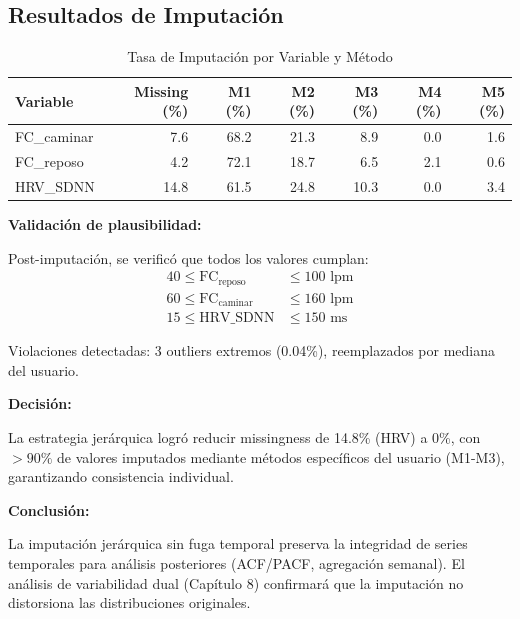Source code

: \documentclass[12pt,letterpaper,twoside]{report}
\begin{document}
\subsection{Resultados de Imputación}

\begin{table}[H]
\centering
\caption{Tasa de Imputación por Variable y Método}
\label{tab:imputation_rates}
\begin{tabular}{@{}lrrrrrr@{}}
\toprule
\textbf{Variable} & \textbf{Missing (\%)} & \textbf{M1 (\%)} & \textbf{M2 (\%)} & \textbf{M3 (\%)} & \textbf{M4 (\%)} & \textbf{M5 (\%)} \\
\midrule
FC\_caminar   & 7.6 & 68.2 & 21.3 & 8.9  & 0.0 & 1.6 \\
FC\_reposo    & 4.2 & 72.1 & 18.7 & 6.5  & 2.1 & 0.6 \\
HRV\_SDNN     & 14.8 & 61.5 & 24.8 & 10.3 & 0.0 & 3.4 \\
\bottomrule
\end{tabular}
\end{table}

\begin{calculobox}
\textbf{Validación de plausibilidad:}

Post-imputación, se verificó que todos los valores cumplan:
\begin{align}
40 \leq \text{FC}_{\text{reposo}} &\leq 100 \text{ lpm} \\
60 \leq \text{FC}_{\text{caminar}} &\leq 160 \text{ lpm} \\
15 \leq \text{HRV\_SDNN} &\leq 150 \text{ ms}
\end{align}

Violaciones detectadas: 3 outliers extremos (0.04\%), reemplazados por mediana del usuario.
\end{calculobox}

\begin{decisionbox}
\textbf{Decisión:}

La estrategia jerárquica logró reducir missingness de 14.8\% (HRV) a 0\%, con $>90\%$ de valores imputados mediante métodos específicos del usuario (M1-M3), garantizando consistencia individual.
\end{decisionbox}

\begin{conclusionbox}
\textbf{Conclusión:}

La imputación jerárquica sin fuga temporal preserva la integridad de series temporales para análisis posteriores (ACF/PACF, agregación semanal). El análisis de variabilidad dual (Capítulo 8) confirmará que la imputación no distorsiona las distribuciones originales.
\end{conclusionbox}
\end{document}
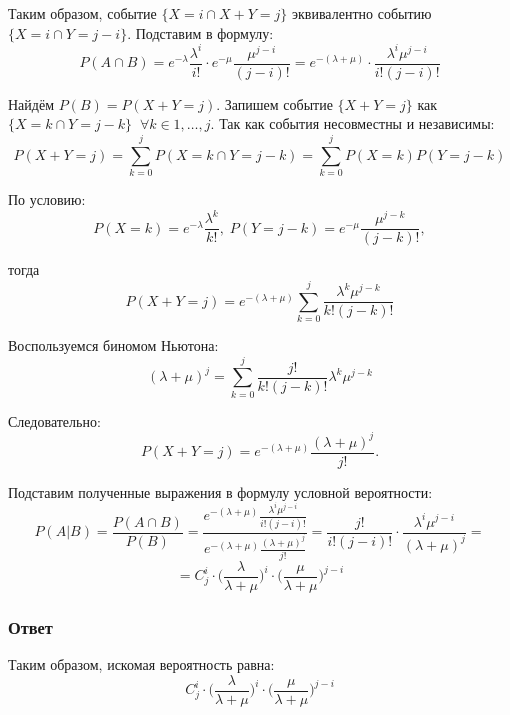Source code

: \documentclass[a4paper,14pt]{extarticle}
\begin{document}
            Таким образом, событие \(\{X = i \cap X + Y = j\}\) эквивалентно событию \(\{X = i \cap Y = j - i\}\). Подставим в формулу:
            \[P(A \cap B ) =  e^{-\lambda} \frac{\lambda^i}{i!} \cdot e^{-\mu} \frac{\mu^{j-i}}{(j-i)!} = e^{-(\lambda + \mu)} \cdot \frac{\lambda^i \mu^{j-i}}{i!(j-i)!}\]
            
            Найдём \(P(B) = P(X + Y = j) \). Запишем событие \(\{X + Y = j\}\) как \(\{X = k \cap Y = j-k\} \;\; \forall k \in {1, \dots, j}\). Так как события несовместны и независимы:
            \[ P(X + Y = j) = \sum_{k=0}^{j} P(X = k \cap Y = j-k) = \sum_{k=0}^{j}P(X = k) P(Y = j - k)\]
            
            По условию:
            \[P(X = k) = e^{-\lambda} \frac{\lambda^k}{k!}, \; P(Y = j - k) = e^{-\mu} \frac{\mu^{j-k}}{(j-k)!}, \]
            
            тогда
            \[ P(X + Y = j) = e^{-(\lambda + \mu)} \sum_{k=0}^{j} \frac{\lambda^k \mu^{j-k}}{k!(j-k)!} \]
            
            Воспользуемся биномом Ньютона: \[(\lambda + \mu)^j = \sum_{k=0}^{j} \frac{j!}{k!(j-k)!} \lambda^k \mu^{j-k}\]
            
            Следовательно:
            \[P(X+Y=j) = e^{-(\lambda + \mu)} \frac{(\lambda+\mu)^j}{j!}.\]
            
            Подставим полученные выражения в формулу условной вероятности:
            \[P(A|B) = \frac{P( A \cap B)}{P(B)} = \frac{e^{-(\lambda + \mu)} \frac{\lambda^i \mu^{j-i}}{i!(j-i)!}}{e^{-(\lambda + \mu)} \frac{(\lambda+\mu)^j}{j!}} = \frac{j!}{i!(j-i)!} \cdot \frac{\lambda^i \mu^{j-i}}{(\lambda+\mu)^j} =\]
            \[ = C_j^i \cdot \big(\frac{\lambda}{\lambda+\mu}\big)^i \cdot \big(\frac{\mu}{\lambda+\mu}\big)^{j-i}\]
            
            \subsubsection*{Ответ}
                
                Таким образом, искомая вероятность равна:
                \[
                    \boxed{C_j^i \cdot \big(\frac{\lambda}{\lambda+\mu}\big)^i \cdot \big(\frac{\mu}{\lambda+\mu}\big)^{j-i}}
                \]


                
    
\end{document}

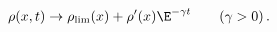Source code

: \begin{equation}
\rho(x,t) \rightarrow \rho_\mathrm{lim}(x) + \rho'(x)\E^{-\gamma t}
\qquad (\gamma > 0)\, .
\label{eq2}
\end{equation}

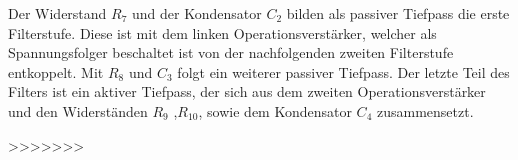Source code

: \noindent
Der Widerstand $R_7$ und der Kondensator $C_2$ bilden als passiver Tiefpass die erste Filterstufe. Diese ist mit dem linken Operationsverstärker, welcher als Spannungsfolger beschaltet ist von der nachfolgenden zweiten Filterstufe entkoppelt. Mit $R_8$ und $C_3$ folgt ein weiterer passiver Tiefpass. Der letzte Teil des Filters ist ein aktiver Tiefpass, der sich aus dem zweiten Operationsverstärker und den Widerständen $R_9$ ,$R_{10}$, sowie dem Kondensator $C_4$ zusammensetzt.








>>>>>>>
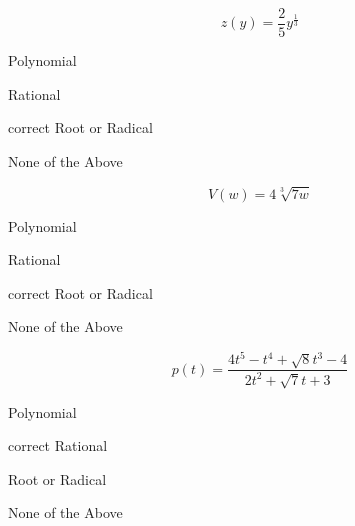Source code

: \documentclass{ximera}
\begin{document}
\begin{exercise}
\begin{question}
\end{question}











\begin{question}


\[
z(y) = \frac{2}{5} y^{\tfrac{1}{3}}
\]

\begin{multipleChoice}
\item {Polynomial}
\item {Rational}
\item [correct]{Root or Radical}
\item {None of the Above}
\end{multipleChoice}


\end{question}










\begin{question}


\[
V(w) = 4 \sqrt[3]{7w}
\]

\begin{multipleChoice}
\item {Polynomial}
\item {Rational}
\item [correct]{Root or Radical}
\item {None of the Above}
\end{multipleChoice}


\end{question}













\begin{question}


\[
p(t) = \frac{4t^5 - t^4 + \sqrt{8} t^3 - 4}{2t^2 + \sqrt{7} t + 3}
\]

\begin{multipleChoice}
\item {Polynomial}
\item [correct]{Rational}
\item {Root or Radical}
\item {None of the Above}
\end{multipleChoice}



\end{question}
\end{exercise}
\end{document}
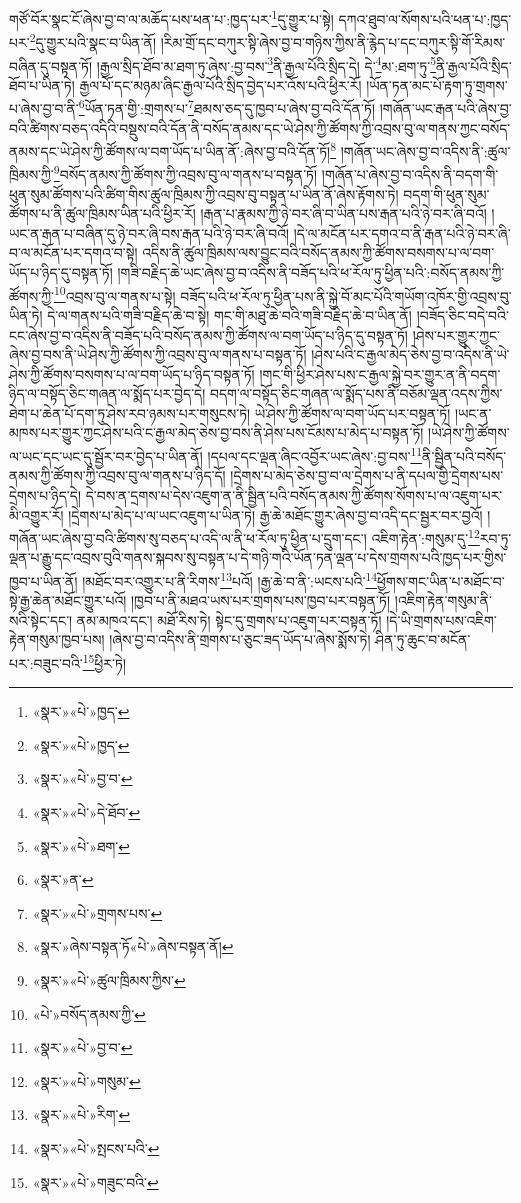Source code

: གཙོ་བོར་སྣང་ངོ་ཞེས་བྱ་བ་ལ་མཆོད་པས་ཕན་པ་:ཁྱད་པར་\footnote{«སྣར་»«པེ་»ཁྱད་}དུ་གྱུར་པ་སྟེ། དཀའ་ཐུབ་ལ་སོགས་པའི་ཕན་པ་:ཁྱད་པར་\footnote{«སྣར་»«པེ་»ཁྱད་}དུ་གྱུར་པའི་སྣང་བ་ཡིན་ནོ། །རིམ་གྲོ་དང་བཀུར་སྟི་ཞེས་བྱ་བ་གཉིས་ཀྱིས་ནི་རྙེད་པ་དང་བཀུར་སྟི་གོ་རིམས་བཞིན་དུ་བསྟན་ཏོ། །རྒྱལ་སྲིད་ཐོབ་མ་ཐག་ཏུ་ཞེས་:བྱ་བས་\footnote{«སྣར་»«པེ་»བྱ་བ་}ནི་རྒྱལ་པོའི་སྲིད་དེ། དེ་\footnote{«སྣར་»«པེ་»དེ་ཐོབ་}མ་:ཐག་ཏུ་\footnote{«སྣར་»«པེ་»ཐག་}ནི་རྒྱལ་པོའི་སྲིད་ཐོབ་པ་ཡིན་ཏེ། རྒྱལ་པོ་དང་མཉམ་ཞིང་རྒྱལ་པོའི་སྲིད་བྱེད་པར་འོས་པའི་ཕྱིར་རོ། །ཡོན་ཏན་མང་པོ་རྟག་ཏུ་གྲགས་པ་ཞེས་བྱ་བ་ནི་\footnote{«སྣར་»ན་}ཡོན་ཏན་གྱི་:གྲགས་པ་\footnote{«སྣར་»«པེ་»གྲགས་པས་}ཐམས་ཅད་དུ་ཁྱབ་པ་ཞེས་བྱ་བའི་དོན་ཏོ། །གཞོན་ཡང་རྒན་པའི་ཞེས་བྱ་བའི་ཚིགས་བཅད་འདིའི་བསྡུས་བའི་དོན་ནི་བསོད་ནམས་དང་ཡེ་ཤེས་ཀྱི་ཚོགས་ཀྱི་འབྲས་བུ་ལ་གནས་ཀྱང་བསོད་ནམས་དང་ཡེ་ཤེས་ཀྱི་ཚོགས་ལ་བག་ཡོད་པ་ཡིན་ནོ་:ཞེས་བྱ་བའི་དོན་ཏོ།\footnote{«སྣར་»ཞེས་བསྟན་ཏོ«པེ་»ཞེས་བསྟན་ནོ།} །གཞོན་ཡང་ཞེས་བྱ་བ་འདིས་ནི་:ཚུལ་ཁྲིམས་ཀྱི་\footnote{«སྣར་»«པེ་»ཚུལ་ཁྲིམས་ཀྱིས་}བསོད་ནམས་ཀྱི་ཚོགས་ཀྱི་འབྲས་བུ་ལ་གནས་པ་བསྟན་ཏོ། །གཞོན་པ་ཞེས་བྱ་བ་འདིས་ནི་བདག་གི་ཕུན་སུམ་ཚོགས་པའི་ཚིག་གིས་ཚུལ་ཁྲིམས་ཀྱི་འབྲས་བུ་བསྟན་པ་ཡིན་ནོ་ཞེས་རྟོགས་ཏེ། བདག་གི་ཕུན་སུམ་ཚོགས་པ་ནི་ཚུལ་ཁྲིམས་ཡིན་པའི་ཕྱིར་རོ། །རྒན་པ་རྣམས་ཀྱི་ཉེ་བར་ཞི་བ་ཡིན་པས་རྒན་པའི་ཉེ་བར་ཞི་བའོ། །ཡང་ན་རྒན་པ་བཞིན་དུ་ཉེ་བར་ཞི་བས་རྒན་པའི་ཉེ་བར་ཞི་བའོ། །དེ་ལ་མངོན་པར་དགའ་བ་ནི་རྒན་པའི་ཉེ་བར་ཞི་བ་ལ་མངོན་པར་དགའ་བ་སྟེ། འདིས་ནི་ཚུལ་ཁྲིམས་ལས་བྱུང་བའི་བསོད་ནམས་ཀྱི་ཚོགས་བསགས་པ་ལ་བག་ཡོད་པ་ཉིད་དུ་བསྟན་ཏོ། །གཟི་བརྗིད་ཆེ་ཡང་ཞེས་བྱ་བ་འདིས་ནི་བཟོད་པའི་ཕ་རོལ་ཏུ་ཕྱིན་པའི་:བསོད་ནམས་ཀྱི་ཚོགས་ཀྱི་\footnote{«པེ་»བསོད་ནམས་ཀྱི་}འབྲས་བུ་ལ་གནས་པ་སྟེ། བཟོད་པའི་ཕ་རོལ་ཏུ་ཕྱིན་པས་ནི་སྐྱེ་བོ་མང་པོའི་གཡོག་འཁོར་གྱི་འབྲས་བུ་ཡིན་ཏེ། དེ་ལ་གནས་པའི་གཟི་བརྗིད་ཆེ་བ་སྟེ། གང་གི་མཐུ་ཆེ་བའི་གཟི་བརྗིད་ཆེ་བ་ཡིན་ནོ། །བཟོད་ཅིང་བདེ་བའི་ངང་ཞེས་བྱ་བ་འདིས་ནི་བཟོད་པའི་བསོད་ནམས་ཀྱི་ཚོགས་ལ་བག་ཡོད་པ་ཉིད་དུ་བསྟན་ཏོ། །ཤེས་པར་གྱུར་ཀྱང་ཞེས་བྱ་བས་ནི་ཡེ་ཤེས་ཀྱི་ཚོགས་ཀྱི་འབྲས་བུ་ལ་གནས་པ་བསྟན་ཏོ། །ཤེས་པའི་ང་རྒྱལ་མེད་ཅེས་བྱ་བ་འདིས་ནི་ཡེ་ཤེས་ཀྱི་ཚོགས་བསགས་པ་ལ་བག་ཡོད་པ་ཉིད་བསྟན་ཏོ། །གང་གི་ཕྱིར་ཤེས་པས་ང་རྒྱལ་སྐྱེ་བར་གྱུར་ན་ནི་བདག་ཉིད་ལ་བསྟོད་ཅིང་གཞན་ལ་སྨོད་པར་བྱེད་དེ། བདག་ལ་བསྟོད་ཅིང་གཞན་ལ་སྨོད་པས་ནི་བཅོམ་ལྡན་འདས་ཀྱིས་ཐེག་པ་ཆེན་པོ་དག་ཏུ་ཤེས་རབ་ཉམས་པར་གསུངས་ཏེ། ཡེ་ཤེས་ཀྱི་ཚོགས་ལ་བག་ཡོད་པར་བསྟན་ཏོ། །ཡང་ན་མཁས་པར་གྱུར་ཀྱང་ཤེས་པའི་ང་རྒྱལ་མེད་ཅེས་བྱ་བས་ནི་ཤེས་པས་ངོམས་པ་མེད་པ་བསྟན་ཏོ། །ཡེ་ཤེས་ཀྱི་ཚོགས་ལ་ཡང་དང་ཡང་དུ་སྦྱོར་བར་བྱེད་པ་ཡིན་ནོ། །དཔལ་དང་ལྡན་ཞིང་འབྱོར་ཡང་ཞེས་:བྱ་བས་\footnote{«སྣར་»«པེ་»བྱ་བ་}ནི་སྦྱིན་པའི་བསོད་ནམས་ཀྱི་ཚོགས་ཀྱི་འབྲས་བུ་ལ་གནས་པ་ཉིད་དོ། །དྲེགས་པ་མེད་ཅེས་བྱ་བ་ལ་དྲེགས་པ་ནི་དཔལ་གྱི་དྲེགས་པས་དྲེགས་པ་ཉིད་དེ། དེ་བས་ན་དྲགས་པ་དེས་འཇུག་ན་ནི་སྦྱིན་པའི་བསོད་ནམས་ཀྱི་ཚོགས་སོགས་པ་ལ་འཇུག་པར་མི་འགྱུར་རོ། །དྲེགས་པ་མེད་པ་ལ་ཡང་འཇུག་པ་ཡིན་ཏེ། རྒྱ་ཆེ་མཐོང་གྱུར་ཞེས་བྱ་བ་འདི་དང་སྦྱར་བར་བྱའོ། །གཞོན་ཡང་ཞེས་བྱ་བའི་ཚིགས་སུ་བཅད་པ་འདི་ལ་ནི་ཕ་རོལ་ཏུ་ཕྱིན་པ་དྲུག་དང་། འཇིག་རྟེན་:གསུམ་དུ་\footnote{«སྣར་»«པེ་»གསུམ་}རབ་ཏུ་ལྡན་པ་རྒྱུ་དང་འབྲས་བུའི་གནས་སྐབས་སུ་བསྟན་པ་དེ་གཉི་གའི་ཡོན་ཏན་ལྡན་པ་དེས་གྲགས་པའི་ཁྱད་པར་གྱིས་ཁྱབ་པ་ཡིན་ནོ། །མཐོང་བར་འགྱུར་པ་ནི་རིགས་\footnote{«སྣར་»«པེ་»རིག་}པའོ། །རྒྱ་ཆེ་བ་ནི་:ཡངས་པའི་\footnote{«སྣར་»«པེ་»སྤངས་པའི་}ཕྱོགས་གང་ཡིན་པ་མཐོང་བ་སྟེ་རྒྱ་ཆེན་མཐོང་གྱུར་པའོ། །ཁྱབ་པ་ནི་མཐའ་ཡས་པར་གྲགས་པས་ཁྱབ་པར་བསྟན་ཏོ། །འཇིག་རྟེན་གསུམ་ནི་སའི་སྟེང་དང་། ནམ་མཁའ་དང་། མཐོ་རིས་ཏེ། སྟེང་དུ་གྲགས་པ་འཇུག་པར་བསྟན་ཏོ། །དེ་ཡི་གྲགས་པས་འཇིག་རྟེན་གསུམ་ཁྱབ་པས། །ཞེས་བྱ་བ་འདིས་ནི་གྲགས་པ་ཅུང་ཟད་ཡོད་པ་ཞེས་སྨོས་ཏེ། ཤིན་ཏུ་ཆུང་བ་མངོན་པར་:བཟུང་བའི་\footnote{«སྣར་»«པེ་»གཟུང་བའི་}ཕྱིར་ཏེ།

********

**PROMPT:**
Which of the lines above include the string "Variable"? Pick them out and copy them.

**SOLVED EXERCISE:**
\caption{Tasa de Imputación por Variable y Método}
\textbf{Variable} & \textbf{Missing (\%)} & \textbf{M1 (\%)} & \textbf{M2 (\%)} & \textbf{M3 (\%)} & \textbf{M4 (\%)} & \textbf{M5 (\%)} \\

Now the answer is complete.